Packaging & deploying Java11-based Lambda functions

Jérôme Van Der Linden
AWS Tip
Published in
8 min readMar 27, 2023

--

Why yet another article on how to build and deploy Java-based Lambda functions? There is already the doc, this one with AWS SAM, this one with AWS CDK, and many others.
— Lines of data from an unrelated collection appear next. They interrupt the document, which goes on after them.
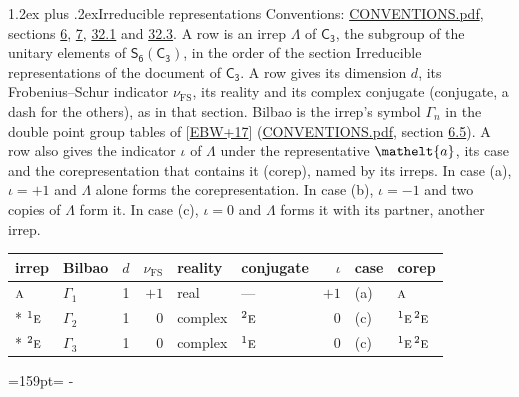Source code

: \documentclass[10pt,a4paper]{article}
\makeatletter
\renewcommand\section{\@startsection{section}{1}{\z@}{-3ex plus -1ex minus -.2ex}%
  {1.2ex plus .2ex}{\normalfont\large\sffamily\bfseries\color{parttitle}}}
\newcommand{\needspace}[1]{\par\penalty-100\begingroup\dimen0=#1\relax\dimen2=\pagegoal
  \advance\dimen2-\pagetotal\ifdim\dimen0>\dimen2\relax\ifdim\dimen2>0pt\vfil\break\fi\fi
  \endgroup}
\numberwithin{equation}{section}
\newcommand{\eltfont}[1]{{\let\sigma\eltsigma\mathelt{#1}}}
\newcommand{\grp}[1]{\mathsf{#1}}
\newcommand{\irr}[1]{\text{\normalfont\scshape #1}}
\newcommand{\conjpair}[1]{{}^{#1}}
\newcommand{\elt}[1]{\eltfont{#1}}
\newcommand{\fsind}{\nu_{\mathrm{FS}}}
\makeatother
\begin{document}
\section{Irreducible representations}\label{s:irreps}
Conventions: \href{../../CONVENTIONS.pdf}{CONVENTIONS.pdf}, sections \href{../../../rotation/CONVENTIONS.pdf\#conv.6}{6}, \href{../../../rotation/CONVENTIONS.pdf\#conv.7}{7}, \href{../../CONVENTIONS.pdf\#conv.32.1}{32.1} and \href{../../CONVENTIONS.pdf\#conv.32.3}{32.3}.
\leavevmode\label{n:irrep.Delta}A row is an irrep $\Lambda$ of $\grp{C_{3}}$, the subgroup of the unitary elements of $\grp{S_{6}}(\grp{C_{3}})$, in the order of the section Irreducible representations of the document of \href{../../../rotation/data/pdf/C3.pdf}{$\grp{C_{3}}$}. \label{n:index.dimension}\label{n:index.frobenius}\label{n:head.irrep}\label{n:head.reality}\label{n:head.conjugate}A row gives its dimension $d$, its Frobenius--Schur indicator $\fsind$, its reality and its complex conjugate (conjugate, a dash for the others), as in that section. \label{n:head.bilbao}\label{n:irrep.alias.gamma}Bilbao is the irrep's symbol $\Gamma_n$ in the double point group tables of [\href{../../../REFERENCES.pdf\#ref.EBW+17}{EBW+17}] (\href{../../CONVENTIONS.pdf}{CONVENTIONS.pdf}, section \href{../../../rotation/CONVENTIONS.pdf\#conv.6.5}{6.5}). \label{n:head.case.corep}\label{n:head.corep}A row also gives the indicator $\iota$ of $\Lambda$ under the representative $\elt{a}$, its case and the corepresentation that contains it (corep), named by its irreps. In case (a), $\iota = +1$ and $\Lambda$ alone forms the corepresentation. In case (b), $\iota = -1$ and two copies of $\Lambda$ form it. In case (c), $\iota = 0$ and $\Lambda$ forms it with its partner, another irrep.
\setlength{\emergencystretch}{2em}\par\setlength{\emergencystretch}{0pt}
{\small\renewcommand{\arraystretch}{1.25}\setlength{\tabcolsep}{4pt}\begin{longtable}{@{}llrrllrll@{}}\toprule
irrep & Bilbao & $d$ & $\fsind$ & reality & conjugate & $\iota$ & case & corep\\\midrule\endhead
\bottomrule\endfoot\endlastfoot
$\irr{a}$ & $\Gamma_{1}$ & 1 & $+1$ & real & --- & $+1$ & (a) & $\irr{a}$\\*
$\conjpair{1}\irr{e}$ & $\Gamma_{2}$ & 1 & $0$ & complex & $\conjpair{2}\irr{e}$ & $0$ & (c) & $\conjpair{1}\irr{e}\,\conjpair{2}\irr{e}$\\*
$\conjpair{2}\irr{e}$ & $\Gamma_{3}$ & 1 & $0$ & complex & $\conjpair{1}\irr{e}$ & $0$ & (c) & $\conjpair{1}\irr{e}\,\conjpair{2}\irr{e}$\\
\bottomrule\end{longtable}}
\needspace{159pt}
\end{document}
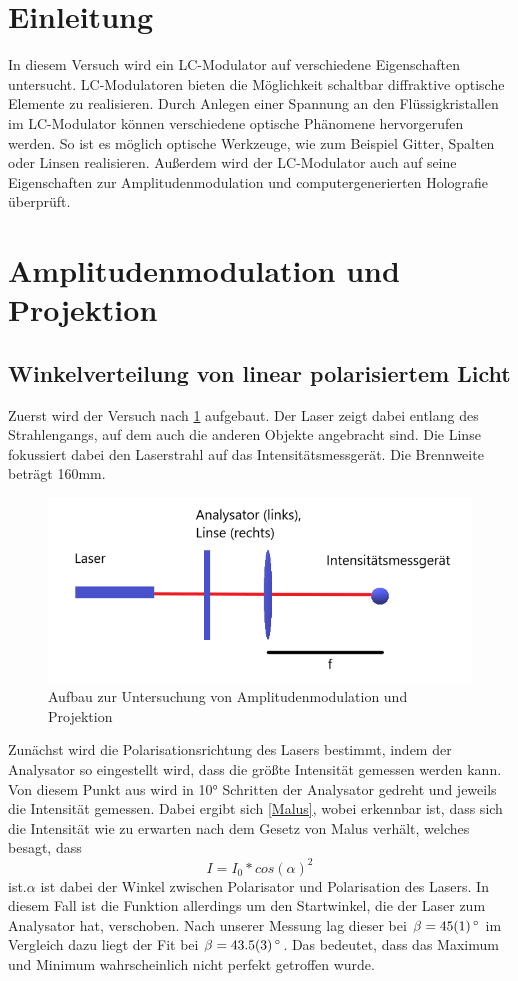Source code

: \section{Einleitung}
In diesem Versuch wird ein LC-Modulator auf verschiedene Eigenschaften untersucht. LC-Modulatoren bieten die Möglichkeit schaltbar diffraktive optische Elemente zu realisieren. Durch Anlegen einer Spannung an den Flüssigkristallen im LC-Modulator können verschiedene optische Phänomene hervorgerufen werden. So ist es möglich optische Werkzeuge, wie zum Beispiel Gitter, Spalten oder Linsen realisieren. Außerdem wird der LC-Modulator auch auf seine Eigenschaften zur Amplitudenmodulation und computergenerierten Holografie überprüft.
\section{Amplitudenmodulation und Projektion}
\subsection{Winkelverteilung von linear polarisiertem Licht}
Zuerst wird der Versuch nach \cref{411} aufgebaut. Der Laser zeigt dabei entlang des Strahlengangs, auf dem auch die anderen Objekte angebracht sind. Die Linse fokussiert dabei den Laserstrahl auf das Intensitätsmessgerät.
Die Brennweite beträgt 160mm. 

\begin{figure}[h!]
	\centering
	\includegraphics[scale=1]{4.1.1-Aufbau.png}
	\caption{Aufbau zur Untersuchung von Amplitudenmodulation und Projektion}
	\label{411}
\end{figure}

Zunächst wird die Polarisationsrichtung des Lasers bestimmt, indem der Analysator so eingestellt wird, dass die größte Intensität gemessen werden kann. Von diesem Punkt aus wird in 10° Schritten der Analysator gedreht und jeweils die Intensität gemessen. Dabei ergibt sich \cref{Malus}, wobei erkennbar ist, dass  sich die Intensität wie zu erwarten nach dem Gesetz von Malus verhält, welches besagt, dass 
\begin{equation}
	I = I_{0}*cos(\alpha)^{2}
\end{equation}
ist.$\alpha$ ist dabei der Winkel zwischen Polarisator und Polarisation des Lasers. In diesem Fall ist die Funktion allerdings um den Startwinkel, die der Laser zum Analysator hat, verschoben.
Nach unserer Messung lag dieser bei $\beta = \SI{45 \pm 1}{^\circ}$ im Vergleich dazu liegt der Fit bei $\beta = \SI{43,5 \pm 0,3}{^\circ}$. Das bedeutet, dass das Maximum und Minimum wahrscheinlich nicht perfekt getroffen wurde.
Well, none of them is talking about Java 11 in particular and most important none of them is talking about multi-release JAR files… In this blog post, I’ll explain what happens to your JAR/ZIP on Lambda and what does this mean for the package you need to build: their content, their structure and how you can achieve this with SAM and CDK.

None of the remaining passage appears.